Out of the lines below, please list those that hold the string "endl".

★ ★ ★ ★

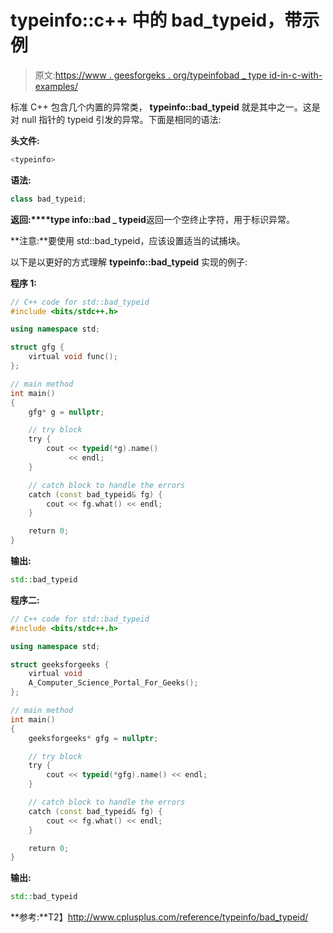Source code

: # typeinfo::c++ 中的 bad_typeid，带示例

> 原文:[https://www . geesforgeks . org/typeinfobad _ type id-in-c-with-examples/](https://www.geeksforgeeks.org/typeinfobad_typeid-in-c-with-examples/)

标准 C++ 包含几个内置的异常类， **typeinfo::bad_typeid** 就是其中之一。这是对 null 指针的 typeid 引发的异常。下面是相同的语法:

**头文件:**

```cpp
<typeinfo>

```

**语法:**

```cpp
class bad_typeid;

```

**返回:****type info::bad _ typeid**返回一个空终止字符，用于标识异常。

**注意:**要使用 std::bad_typeid，应该设置适当的试捕块。

以下是以更好的方式理解 **typeinfo::bad_typeid** 实现的例子:

**程序 1:**

```cpp
// C++ code for std::bad_typeid
#include <bits/stdc++.h>

using namespace std;

struct gfg {
    virtual void func();
};

// main method
int main()
{
    gfg* g = nullptr;

    // try block
    try {
        cout << typeid(*g).name()
             << endl;
    }

    // catch block to handle the errors
    catch (const bad_typeid& fg) {
        cout << fg.what() << endl;
    }

    return 0;
}
```

**输出:**

```cpp
std::bad_typeid

```

**程序二:**

```cpp
// C++ code for std::bad_typeid
#include <bits/stdc++.h>

using namespace std;

struct geeksforgeeks {
    virtual void
    A_Computer_Science_Portal_For_Geeks();
};

// main method
int main()
{
    geeksforgeeks* gfg = nullptr;

    // try block
    try {
        cout << typeid(*gfg).name() << endl;
    }

    // catch block to handle the errors
    catch (const bad_typeid& fg) {
        cout << fg.what() << endl;
    }

    return 0;
}
```

**输出:**

```cpp
std::bad_typeid

```

**参考:**T2】http://www.cplusplus.com/reference/typeinfo/bad_typeid/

★ ★ ★ ★

- Task output:
             << endl;
        cout << fg.what() << endl;
        cout << typeid(*gfg).name() << endl;
        cout << fg.what() << endl;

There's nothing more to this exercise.